The longest railway bridge on the Daylight is the 930 foot long, Stenner Creek Trestle, built in 1894. Just north of San Luis Obispo, this bridge is at the southern end of the famous Horseshoe Curve that climbs up north to Cuesta Grade.
The 17 miles of railway line between Santa Margarita and San Luis Obispo is said to be the most expensive work undertaken on the Coast Line. Engineers had to get over the rugged Santa Lucia Mountains and the construction price was said to be $3 million or $300,000 a mile. Tunnels and trestles had to be built and in 1893, 1,200 men were working on the line.
I wanted to see and sketch this trestle and see parts of the Horseshoe Curve, without getting too close to the Men’s Colony near the Horseshoe Curve (this is not an art colony). Being a planner, I am a teacher after all, I did a quick map of the location in my notebook based on google maps. This really helped me visualize the location before I headed down to the Central Coast.
San Luis Obispo is an interesting location on the Coast Starlight because it is the point on the line when both trains pass each other. Train 11 arrives at SLO from Seattle at 3:20 PM and Train 14, from Los Angeles, comes in shortly afterwards at 3:35. So I was able to see two trains cross over the Stenner Creek Trestle within half an hour!
A southbound Coast Starlight, train number 11, with an eight car consist crosses the Stenner Creek Trestle, 80 feet over Stenner Creek. This AMTRAK passenger train started its journey in Seattle at 9:00 AM the previous day and was running about ten minutes late.
An archival photograph taken in 1939, from roughly the same spot, of a Coast Daylight with a helper coming down from Cuesta Grade and crossing Stenner Creek Trestle. The scene after 70 year remains the same, except for the difference in motive power. (Union Pacific Museum Collection: SP photos)

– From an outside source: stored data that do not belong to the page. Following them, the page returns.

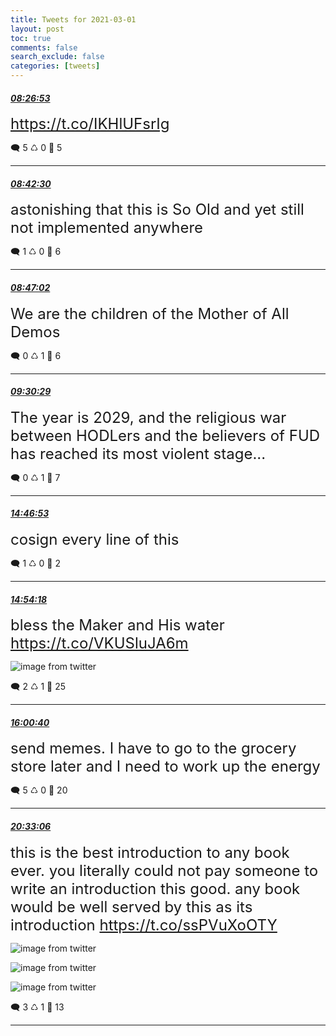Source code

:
 ```yaml
---
title: Tweets for 2021-03-01
layout: post
toc: true
comments: false
search_exclude: false
categories: [tweets]
---
```



#### <a href = "https://twitter.com/deepfates/status/1366409616075214853">*08:26:53*</a>

<font size="5"> https://t.co/IKHlUFsrIg</font>



🗨️ 5 ♺ 0 🤍  5   

---
    
#### <a href = "https://twitter.com/deepfates/status/1366413543013306368">*08:42:30*</a>

<font size="5">astonishing that this is So Old and yet still not implemented anywhere</font>



🗨️ 1 ♺ 0 🤍  6   

---
    
#### <a href = "https://twitter.com/deepfates/status/1366414687303327744">*08:47:02*</a>

<font size="5">We are the children of the Mother of All Demos</font>



🗨️ 0 ♺ 1 🤍  6   

---
    
#### <a href = "https://twitter.com/deepfates/status/1366425620763271180">*09:30:29*</a>

<font size="5">The year is 2029, and the religious war between HODLers and the believers of FUD has reached its most violent stage...</font>



🗨️ 0 ♺ 1 🤍  7   

---
    
#### <a href = "https://twitter.com/deepfates/status/1366505245195534337">*14:46:53*</a>

<font size="5">cosign every line of this</font>



🗨️ 1 ♺ 0 🤍  2   

---
    
#### <a href = "https://twitter.com/deepfates/status/1366507109437833223">*14:54:18*</a>

<font size="5">bless the Maker and His water  https://t.co/VKUSluJA6m</font>

![image from twitter](/fastpages//images/EvbO6ANXAAMoOZO.jpg)


🗨️ 2 ♺ 1 🤍  25   

---
    
#### <a href = "https://twitter.com/deepfates/status/1366523811659620357">*16:00:40*</a>

<font size="5">send memes. I have to go to the grocery store later and I need to work up the energy</font>



🗨️ 5 ♺ 0 🤍  20   

---
    
#### <a href = "https://twitter.com/deepfates/status/1366592373497737221">*20:33:06*</a>

<font size="5">this is the best introduction to any book ever. you literally could not pay someone to write an introduction this good. any book would be well served by this as its introduction  https://t.co/ssPVuXoOTY</font>

![image from twitter](/fastpages//images/Evcce0TWYAcJyUZ.jpg)

![image from twitter](/fastpages//images/Evccf5AXEAI2-69.jpg)

![image from twitter](/fastpages//images/Evccg7JXMAIKnq9.jpg)


🗨️ 3 ♺ 1 🤍  13   

---
    
            
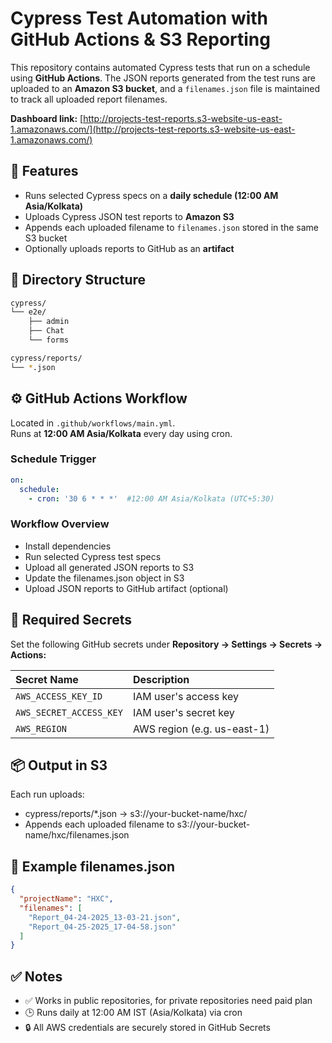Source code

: # Cypress Test Automation with GitHub Actions & S3 Reporting

This repository contains automated Cypress tests that run on a schedule using **GitHub Actions**. The JSON reports generated from the test runs are uploaded to an **Amazon S3 bucket**, and a `filenames.json` file is maintained to track all uploaded report filenames.

**Dashboard link:** [http://projects-test-reports.s3-website-us-east-1.amazonaws.com/](http://projects-test-reports.s3-website-us-east-1.amazonaws.com/)

## 🔧 Features

- Runs selected Cypress specs on a **daily schedule (12:00 AM Asia/Kolkata)**
- Uploads Cypress JSON test reports to **Amazon S3**
- Appends each uploaded filename to `filenames.json` stored in the same S3 bucket
- Optionally uploads reports to GitHub as an **artifact**

## 📁 Directory Structure

```bash
cypress/
└── e2e/
    ├── admin
    ├── Chat
    └── forms

cypress/reports/
└── *.json
```
## ⚙️ GitHub Actions Workflow

Located in `.github/workflows/main.yml`.  
Runs at **12:00 AM Asia/Kolkata** every day using cron.

### Schedule Trigger

```yaml
on:
  schedule:
    - cron: '30 6 * * *'  #12:00 AM Asia/Kolkata (UTC+5:30)
```
### Workflow Overview

- Install dependencies
- Run selected Cypress test specs
- Upload all generated JSON reports to S3
- Update the filenames.json object in S3
- Upload JSON reports to GitHub artifact (optional)

## 🔐 Required Secrets

Set the following GitHub secrets under **Repository → Settings → Secrets → Actions:**

| Secret Name | Description                |
| :-------- | :------------------------- |
| `AWS_ACCESS_KEY_ID` | IAM user's access key |
| `AWS_SECRET_ACCESS_KEY` | IAM user's secret key |
| `AWS_REGION` | AWS region (e.g. us-east-1) |

## 📦 Output in S3

Each run uploads:
- cypress/reports/*.json → s3://your-bucket-name/hxc/
- Appends each uploaded filename to s3://your-bucket-name/hxc/filenames.json

## 📝 Example filenames.json

```json
{
  "projectName": "HXC",
  "filenames": [
    "Report_04-24-2025_13-03-21.json",
    "Report_04-25-2025_17-04-58.json"
  ]
}
```

## ✅ Notes

- ✅ Works in public repositories, for private repositories need paid plan
- 🕒 Runs daily at 12:00 AM IST (Asia/Kolkata) via cron
- 🔒 All AWS credentials are securely stored in GitHub Secrets
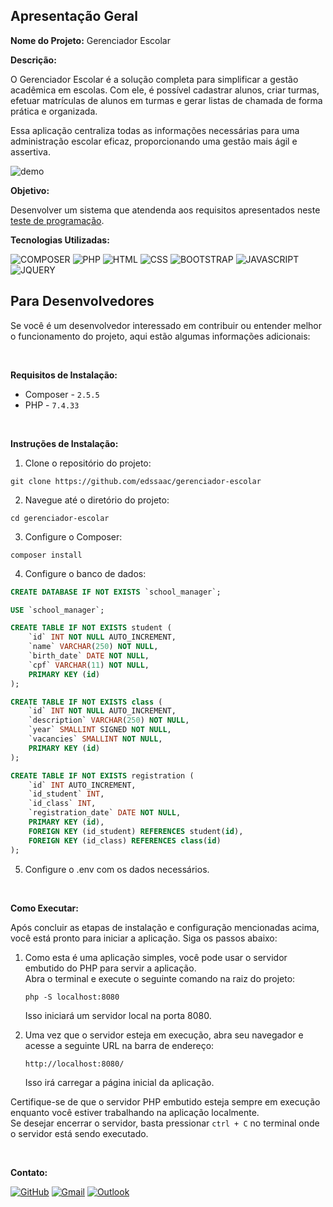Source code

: ## Apresentação Geral

**Nome do Projeto:** Gerenciador Escolar

**Descrição:**

O Gerenciador Escolar é a solução completa para simplificar a gestão acadêmica em escolas. Com ele, é possível cadastrar alunos, criar turmas, 
efetuar matrículas de alunos em turmas e gerar listas de chamada de forma prática e organizada.

Essa aplicação centraliza todas as informações necessárias para uma administração escolar eficaz, proporcionando uma gestão mais ágil e assertiva.

![demo](https://raw.githubusercontent.com/Edssaac/gerenciador-escolar/main/public/images/demo/school-manager.gif)

**Objetivo:**

Desenvolver um sistema que atendenda aos requisitos apresentados neste [teste de programação](https://github.com/Edssaac/gerenciador-escolar/blob/main/teste_programacao.pdf).

**Tecnologias Utilizadas:**

![COMPOSER](https://img.shields.io/badge/Composer-885630?style=for-the-badge&logo=Composer&logoColor=white)
![PHP](https://img.shields.io/badge/PHP-777BB4?style=for-the-badge&logo=php&logoColor=white)
![HTML](https://img.shields.io/badge/HTML5-E34F26?style=for-the-badge&logo=html5&logoColor=white)
![CSS](https://img.shields.io/badge/CSS3-1572B6?style=for-the-badge&logo=css3&logoColor=white)
![BOOTSTRAP](https://img.shields.io/badge/Bootstrap-563D7C?style=for-the-badge&logo=bootstrap&logoColor=white)
![JAVASCRIPT](https://img.shields.io/badge/JavaScript-323330?style=for-the-badge&logo=javascript&logoColor=F7DF1E)
![JQUERY](https://img.shields.io/badge/jQuery-0769AD?style=for-the-badge&logo=jquery&logoColor=white)

## Para Desenvolvedores

Se você é um desenvolvedor interessado em contribuir ou entender melhor o funcionamento do projeto, aqui estão algumas informações adicionais:

<br>

**Requisitos de Instalação:**
- Composer - `2.5.5`
- PHP - `7.4.33`

<br>

**Instruções de Instalação:**
1. Clone o repositório do projeto:
```
git clone https://github.com/edssaac/gerenciador-escolar
```

2. Navegue até o diretório do projeto:
```
cd gerenciador-escolar
```

3. Configure o Composer:
```
composer install
```

4. Configure o banco de dados:

```sql
CREATE DATABASE IF NOT EXISTS `school_manager`;

USE `school_manager`;

CREATE TABLE IF NOT EXISTS student (
    `id` INT NOT NULL AUTO_INCREMENT,
    `name` VARCHAR(250) NOT NULL,
    `birth_date` DATE NOT NULL,
    `cpf` VARCHAR(11) NOT NULL,
    PRIMARY KEY (id)
);

CREATE TABLE IF NOT EXISTS class (
    `id` INT NOT NULL AUTO_INCREMENT,
    `description` VARCHAR(250) NOT NULL,
    `year` SMALLINT SIGNED NOT NULL,
    `vacancies` SMALLINT NOT NULL,
    PRIMARY KEY (id)
);

CREATE TABLE IF NOT EXISTS registration (
    `id` INT AUTO_INCREMENT,
    `id_student` INT,
    `id_class` INT,
    `registration_date` DATE NOT NULL,
    PRIMARY KEY (id),
    FOREIGN KEY (id_student) REFERENCES student(id),
    FOREIGN KEY (id_class) REFERENCES class(id)
);
```

5. Configure o .env com os dados necessários.

<br>

**Como Executar:**

Após concluir as etapas de instalação e configuração mencionadas acima, você está pronto para iniciar a aplicação. Siga os passos abaixo:

1. Como esta é uma aplicação simples, você pode usar o servidor embutido do PHP para servir a aplicação. <br>
Abra o terminal e execute o seguinte comando na raiz do projeto:
   ```
   php -S localhost:8080
   ```
   Isso iniciará um servidor local na porta 8080.

2. Uma vez que o servidor esteja em execução, abra seu navegador e acesse a seguinte URL na barra de endereço:
   ```
   http://localhost:8080/
   ```
   Isso irá carregar a página inicial da aplicação.

Certifique-se de que o servidor PHP embutido esteja sempre em execução enquanto você estiver trabalhando na aplicação localmente. <br>
Se desejar encerrar o servidor, basta pressionar `ctrl + C` no terminal onde o servidor está sendo executado.

<br>

**Contato:**

[![GitHub](https://img.shields.io/badge/GitHub-100000?style=for-the-badge&logo=github&logoColor=white)](https://github.com/edssaac)
[![Gmail](https://img.shields.io/badge/Gmail-D14836?style=for-the-badge&logo=gmail&logoColor=white)](mailto:edssaac@gmail.com)
[![Outlook](https://img.shields.io/badge/Outlook-0078D4?style=for-the-badge&logo=microsoft-outlook&logoColor=white)](mailto:edssaac@outlook.com)


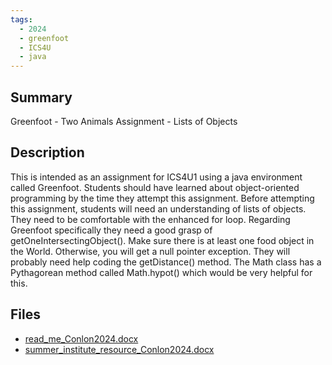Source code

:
 ```yaml
---
tags:
  - 2024
  - greenfoot
  - ICS4U
  - java
---
```


## Summary

Greenfoot - Two Animals Assignment - Lists of Objects

## Description

This is intended as an assignment for ICS4U1 using a java environment called Greenfoot. Students should have learned about object-oriented programming by the time they attempt this assignment. Before attempting this assignment, students will need an understanding of lists of objects. They need to be comfortable with the enhanced for loop. Regarding Greenfoot specifically they need a good grasp of getOneIntersectingObject(). Make sure there is at least one food object in the World. Otherwise, you will get a null pointer exception. They will probably need help coding the getDistance() method. The Math class has a Pythagorean method called Math.hypot() which would be very helpful for this.

## Files

*   [read\_me\_Conlon2024.docx](resources/Peter_Conlon/read_me_Conlon2024.docx)
*   [summer\_institute\_resource\_Conlon2024.docx](resources/Peter_Conlon/summer_institute_resource_Conlon2024.docx)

This is the sort of railroad touchstone that remains timeless and is still in use today. I could almost hear the Daylight crossing this trestle.
A Seattle-bound Coast Starlight enters the timeless trestle. I would be on the same Coast Starlight the following day. Read more about it in another post.
The number 14 Coast Daylight climbing up above the Horseshoe Grade toward Cuesta Summit. This train left Los Angles’ Union Station at 10:10 AM. The curve is so sharp that if you are in the middle of the train you can see the front and end of the train. You just have turn your head from left to right.